De modo geral, o registro arqueológico da Amazônia era visto como o produto de sociedades ceramistas de pequena escala, que, impactadas pelas restrições impostas pelo meio-ambiente, eram obrigadas a uma mudança constante do local de assentamento, o que resultava em sucessivas ocupações de curta duração, num padrão bastante semelhante às sociedades conhecidas etnograficamente (MEGGERS, 1977, 1979). Evidências de complexidade sócio-política, especialmente no caso da Ilha de Marajó, foram interpretadas como sociedades originárias dos Andes, com uma organização social do tipo cacicado, que, em contato com o meio ambiente da floresta tropical decaíram (MEGGERS, 77; EVANS, 1955). Contudo, a partir de 1980, com o início dos trabalhos de Anna Roosevelt no Baixo Amazonas, assistimos a uma mudança nos parâmetros da arqueologia amazônica, em termos de teoria, prática e escolha dos temas de pesquisa.

Além da investigação em antigos sítios cerâmicos e paleoíndios, Roosevelt têm se dedicado ao estudo das sociedades complexas na Amazônia. A cultura pré-colonial Santarém (1000-1500 d.C.) é uma destas sociedades estudada por ela. Embora os dados que poderiam comprovar o desenvolvimento de um cacicado local ainda não tenha sido publicado pela autora, seu modelo preditivo, baseado em antigos relatos etno-históricos e em trabalhos arqueológicos anteriores, destaca a existência de hierarquia social e política, concentração territorial, expansão da guerra, agricultura intensiva, trabalhos de larga escala e presença de especialistas – exemplificada pelo desenvolvimento de uma indústria cerâmica elaborada (Roosevelt 1992).

De fato, a cerâmica Santarém pode ser considerada como exemplo de uma das indústrias pré-coloniais mais elaboradas da Amazônia. Sua iconografia é caracterizada por um repertório básico de animais de floresta tropical, estruturados de maneira coerente e recursiva, a fim comunicar princípios de significado mitológico. Por outro lado, grandes representações de homens, algumas delas bastante naturalistas, exibem indivíduos sentados em bancos, segurando chocalhos, que demonstram a importância dos xamãs como líderes de rituais e guardiões do conhecimento cosmológico desta sociedade (GOMES, 2002).

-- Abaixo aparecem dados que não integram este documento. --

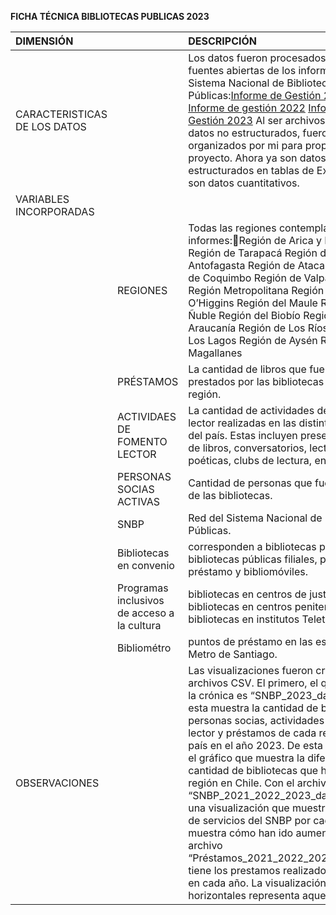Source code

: **FICHA TÉCNICA BIBLIOTECAS PUBLICAS 2023**

| DIMENSIÓN  |  | DESCRIPCIÓN |
| :---- | :---- | :---- |
| CARACTERISTICAS DE LOS DATOS |  | Los datos fueron procesados, y vienen de fuentes abiertas de los informes del Sistema Nacional de Bibliotecas Públicas:[Informe de Gestión 2021](https://www.bibliotecaspublicas.gob.cl/sites/www.bibliotecaspublicas.gob.cl/files/2022-04/SNBP_informe2021_VF.pdf) [Informe de gestión 2022](https://www.bibliotecaspublicas.gob.cl/sites/www.bibliotecaspublicas.gob.cl/files/2023-04/SNBP_informe2022_1503_0.pdf) [Informe de Gestión 2023](https://www.bibliotecaspublicas.gob.cl/sites/www.bibliotecaspublicas.gob.cl/files/2024-04/SNBP_informe2023_final.pdf) Al ser archivos pdf, son datos no estructurados, fueron organizados por mi para propósitos del proyecto. Ahora ya son datos estructurados en tablas de Excel. Todos son datos cuantitativos. |
| VARIABLES INCORPORADAS |  |  |
|  | REGIONES  | Todas las regiones contempladas en los informes:Región de Arica y Parinacota Región de Tarapacá Región de Antofagasta Región de Atacama Región de Coquimbo Región de Valparaíso Región Metropolitana Región de O’Higgins Región del Maule Región de Ñuble Región del Biobío Región de La Araucanía Región de Los Ríos Región de Los Lagos Región de Aysén Región de Magallanes |
|  | PRÉSTAMOS  | La cantidad de libros que fueron prestados por las bibliotecas de cada región.  |
|  | ACTIVIDAES DE FOMENTO LECTOR | La cantidad de actividades de fomento lector realizadas en las distintas regiones del país. Estas incluyen presentaciones de libros, conversatorios, lecturas poéticas, clubs de lectura, entre otras.  |
|  | PERSONAS SOCIAS ACTIVAS  | Cantidad de personas que fueron socias de las bibliotecas. |
|  | SNBP | Red del Sistema Nacional de Bibliotecas Públicas.  |
|  | Bibliotecas en convenio | corresponden a bibliotecas públicas, bibliotecas públicas filiales, puntos de préstamo y bibliomóviles.  |
|  | Programas inclusivos de acceso a la cultura | bibliotecas en centros de justicia juvenil, bibliotecas en centros penitenciarios y bibliotecas en institutos Teletón. |
|  | Bibliométro | puntos de préstamo en las estaciones de Metro de Santiago.  |
| OBSERVACIONES |  | Las visualizaciones fueron creadas con 3 archivos CSV. El primero, el que está con la crónica es “SNBP\_2023\_database” esta muestra la cantidad de bibliotecas, personas socias, actividades de fomento lector y préstamos de cada región del país en el año 2023\. De esta tabla realicé el gráfico que muestra la diferencia de cantidad de bibliotecas que hay por región en Chile. Con el archivo “SNBP\_2021\_2022\_2023\_database” hice una visualización que muestra la cantidad de servicios del SNBP por cada año, muestra cómo han ido aumentando. El archivo “Préstamos\_2021\_2022\_2023\_database” tiene los prestamos realizados por región en cada año. La visualización con barras horizontales representa aquello.|


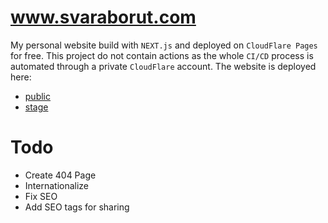 
# www.svaraborut.com
My personal website build with `NEXT.js` and deployed on `CloudFlare Pages` for free. This project do not contain
actions as the whole `CI/CD` process is automated through a private `CloudFlare` account. The website is deployed
here:
- [public](https://www.svaraborut.com)
- [stage](https://svara-website.pages.dev)

# Todo
- Create 404 Page
- Internationalize
- Fix SEO
- Add SEO tags for sharing
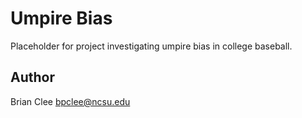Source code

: # Umpire Bias

Placeholder for project investigating umpire bias in college baseball.

## Author

Brian Clee
bpclee@ncsu.edu
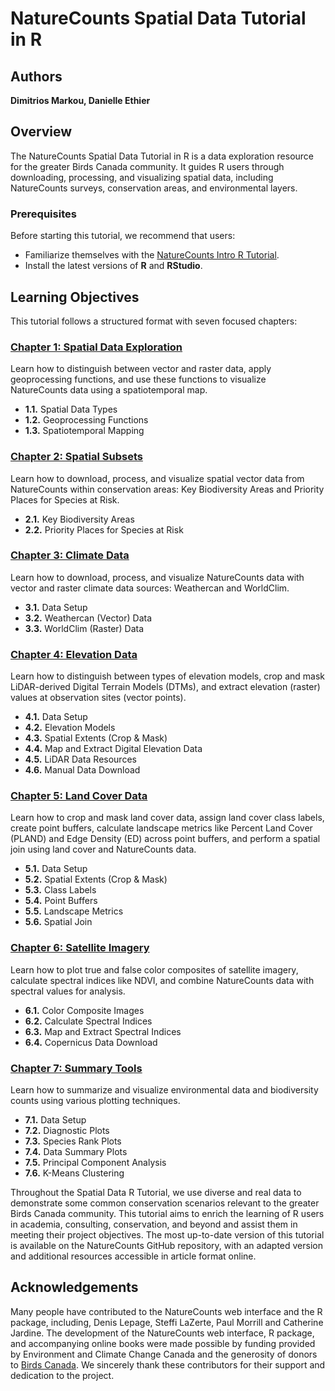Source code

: # NatureCounts Spatial Data Tutorial in R

## Authors
**Dimitrios Markou, Danielle Ethier**

## Overview
The NatureCounts Spatial Data Tutorial in R is a data exploration resource for the greater Birds Canada community. It guides R users through downloading, processing, and visualizing spatial data, including NatureCounts surveys, conservation areas, and environmental layers.

### Prerequisites
Before starting this tutorial, we recommend that users:
- Familiarize themselves with the [NatureCounts Intro R Tutorial](https://github.com/BirdsCanada/NatureCounts_IntroTutorial.git).
- Install the latest versions of **R** and **RStudio**.

## Learning Objectives
This tutorial follows a structured format with seven focused chapters:

### [**Chapter 1: Spatial Data Exploration**](01-SpatialDataExploration.Rmd)
Learn how to distinguish between vector and raster data, apply geoprocessing functions, and use these functions to visualize NatureCounts data using a spatiotemporal map.
- **1.1.** Spatial Data Types
- **1.2.** Geoprocessing Functions
- **1.3.** Spatiotemporal Mapping

### [**Chapter 2: Spatial Subsets**](02-SpatialSubsets.Rmd)
Learn how to download, process, and visualize spatial vector data from NatureCounts within conservation areas: Key Biodiversity Areas and Priority Places for Species at Risk. 
- **2.1.** Key Biodiversity Areas
- **2.2.** Priority Places for Species at Risk

### [**Chapter 3: Climate Data**](03-ClimateData.Rmd)
Learn how to download, process, and visualize NatureCounts data with vector and raster climate data sources: Weathercan and WorldClim. 
- **3.1.** Data Setup
- **3.2.** Weathercan (Vector) Data
- **3.3.** WorldClim (Raster) Data

### [**Chapter 4: Elevation Data**](04-ElevationData.Rmd)
Learn how to distinguish between types of elevation models, crop and mask LiDAR-derived Digital Terrain Models (DTMs), and extract elevation (raster) values at observation sites (vector points).
- **4.1.** Data Setup
- **4.2.** Elevation Models
- **4.3.** Spatial Extents (Crop & Mask)
- **4.4.** Map and Extract Digital Elevation Data
- **4.5.** LiDAR Data Resources
- **4.6.** Manual Data Download

### [**Chapter 5: Land Cover Data**](05-LandcoverData.Rmd)
Learn how to crop and mask land cover data, assign land cover class labels, create point buffers, calculate landscape metrics like Percent Land Cover (PLAND) and Edge Density (ED) across point buffers, and perform a spatial join using land cover and NatureCounts data. 
- **5.1.** Data Setup
- **5.2.** Spatial Extents (Crop & Mask)
- **5.3.** Class Labels
- **5.4.** Point Buffers
- **5.5.** Landscape Metrics
- **5.6.** Spatial Join

### [**Chapter 6: Satellite Imagery**](06-SatelliteImagery.Rmd)
Learn how to plot true and false color composites of satellite imagery, calculate spectral indices like NDVI, and combine NatureCounts data with spectral values for analysis. 
- **6.1.** Color Composite Images
- **6.2.** Calculate Spectral Indices
- **6.3.** Map and Extract Spectral Indices
- **6.4.** Copernicus Data Download

### [**Chapter 7: Summary Tools**](07-SummaryTools.Rmd)
Learn how to summarize and visualize environmental data and biodiversity counts using various plotting techniques.
- **7.1.** Data Setup
- **7.2.** Diagnostic Plots
- **7.3.** Species Rank Plots
- **7.4.** Data Summary Plots
- **7.5.** Principal Component Analysis
- **7.6.** K-Means Clustering


Throughout the Spatial Data R Tutorial, we use diverse and real data to demonstrate some common conservation scenarios relevant to the greater Birds Canada community. This tutorial aims to enrich the learning of R users in academia, consulting, conservation, and beyond and assist them in meeting their project objectives. The most up-to-date version of this tutorial is available on the NatureCounts GitHub repository, with an adapted version and additional resources accessible in article format online. 

## Acknowledgements
Many people have contributed to the NatureCounts web interface and the R package, including, Denis Lepage, Steffi LaZerte, Paul Morrill and Catherine Jardine. The development of the NatureCounts web interface, R package, and accompanying online books were made possible by funding provided by Environment and Climate Change Canada and the generosity of donors to [Birds Canada](https://www.birdscanada.org/give/). We sincerely thank these contributors for their support and dedication to the project. 
 
 
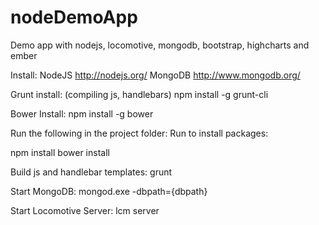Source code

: nodeDemoApp
===========

Demo app with nodejs, locomotive, mongodb, bootstrap, highcharts and ember


Install:
NodeJS http://nodejs.org/
MongoDB http://www.mongodb.org/

Grunt install: (compiling js, handlebars)
npm install -g grunt-cli

Bower Install:
npm install -g bower

Run the following in the project folder:
Run to install packages:

npm install
bower install

Build js and handlebar templates:
grunt

Start MongoDB:
mongod.exe -dbpath={dbpath}

Start Locomotive Server:
lcm server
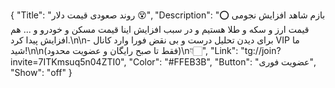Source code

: {
"Title": "روند صعودی قیمت دلار 😵",
"Description": "⭕️ بازم شاهد افزایش نجومی قیمت ارز و سکه و طلا هستیم و در سبب افزایش اینا قیمت مسکن و خودرو و ... هم افزایش پیدا کرد.\n\n- برای دیدن تحلیل درست و بی نقض فورا وارد کانال VIP ما شید!\n\n(فقط تا صبح رایگان و عضویت محدود)\n👇🏻",
"Link": "tg://join?invite=7ITKmsuq5n04ZTI0",
"Color": "#FFEB3B",
"Button": "عضویت فوری",
"Show": "off"
}
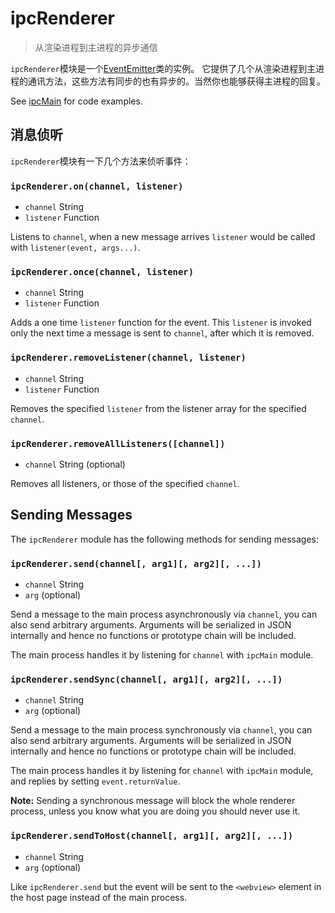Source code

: # ipcRenderer

> 从渲染进程到主进程的异步通信

`ipcRenderer`模块是一个[EventEmitter](https://nodejs.org/api/events.html)类的实例。
它提供了几个从渲染进程到主进程的通讯方法，这些方法有同步的也有异步的。当然你也能够获得主进程的回复。

See [ipcMain](ipc-main.md) for code examples.

## 消息侦听

`ipcRenderer`模块有一下几个方法来侦听事件：

### `ipcRenderer.on(channel, listener)`

* `channel` String
* `listener` Function

Listens to `channel`, when a new message arrives `listener` would be called with
`listener(event, args...)`.

### `ipcRenderer.once(channel, listener)`

* `channel` String
* `listener` Function

Adds a one time `listener` function for the event. This `listener` is invoked
only the next time a message is sent to `channel`, after which it is removed.

### `ipcRenderer.removeListener(channel, listener)`

* `channel` String
* `listener` Function

Removes the specified `listener` from the listener array for the specified
`channel`.

### `ipcRenderer.removeAllListeners([channel])`

* `channel` String (optional)

Removes all listeners, or those of the specified `channel`.

## Sending Messages

The `ipcRenderer` module has the following methods for sending messages:

### `ipcRenderer.send(channel[, arg1][, arg2][, ...])`

* `channel` String
* `arg` (optional)

Send a message to the main process asynchronously via `channel`, you can also
send arbitrary arguments. Arguments will be serialized in JSON internally and
hence no functions or prototype chain will be included.

The main process handles it by listening for `channel` with `ipcMain` module.

### `ipcRenderer.sendSync(channel[, arg1][, arg2][, ...])`

* `channel` String
* `arg` (optional)

Send a message to the main process synchronously via `channel`, you can also
send arbitrary arguments. Arguments will be serialized in JSON internally and
hence no functions or prototype chain will be included.

The main process handles it by listening for `channel` with `ipcMain` module,
and replies by setting `event.returnValue`.

**Note:** Sending a synchronous message will block the whole renderer process,
unless you know what you are doing you should never use it.

### `ipcRenderer.sendToHost(channel[, arg1][, arg2][, ...])`

* `channel` String
* `arg` (optional)

Like `ipcRenderer.send` but the event will be sent to the `<webview>` element in
the host page instead of the main process.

Depois deste panorama das pesquisas arqueológicas na Amazônia, devemos considerar que ela não foi hostil à presença do ser humano. A vida na floresta nunca foi fácil, mas há milhares de anos o homem aprendeu a se estabelecer na mata e nela desenvolveu sociedades complexas. Grupos com hierarquia de poder bem definidas criaram verdadeiras capitais que integravam vastas áreas da Amazônia. A descobertas arqueológicas mostram que a ocupação da floresta amazônica começou há cerca de 12 mil anos e que alguns dos grupos pré-históricos chegaram a desenvolver trabalhos sofisticados, como: tesos (elevação artificial do solo), canais, estradas, poços funerários, urnas funerárias refinadas, mumificação e manejo florestal. Inicialmente, a ocupação aconteceu por populações caçadoras-coletoras, mas algumas delas se desenvolveram em sociedades complexas, que desapareceram deixando suas marcas enterradas no solo da Amazônia.

Os indícios do início da ocupação da Amazônia foram encontrados por Anna Roosevelt na Caverna da Pedra Pintada, no Baixo Amazonas, no Pará. E seriam de mais de dez mil anos atrás. A cerâmica mais antiga das Américas também foi achada nessa região, com datação de oito mil anos. Segundo Roosevelt, as sociedades complexas viriam bem mais tarde, começando por volta do século XI d.C. (ainda considerado pré-história nas Américas) e indo até o século XVII ou XVIII. Seu desaparecimento estaria ligado ao contato com os colonizadores. Cronistas espanhóis do Século XVI e XVII que estiveram na Amazônia registraram que estas sociedades possuíam uma hierarquia de chefes e de assentamentos, na qual Santarém funcionava como uma espécie de capital. Existiam paralelamente outros centros com aldeias subordinadas a eles. Estas sociedades produziram uma cerâmica em que fica claro o cuidado com seu acabamento (PORRO, 1996). Os motivos e a técnica utilizados são bem diferentes dos andinos.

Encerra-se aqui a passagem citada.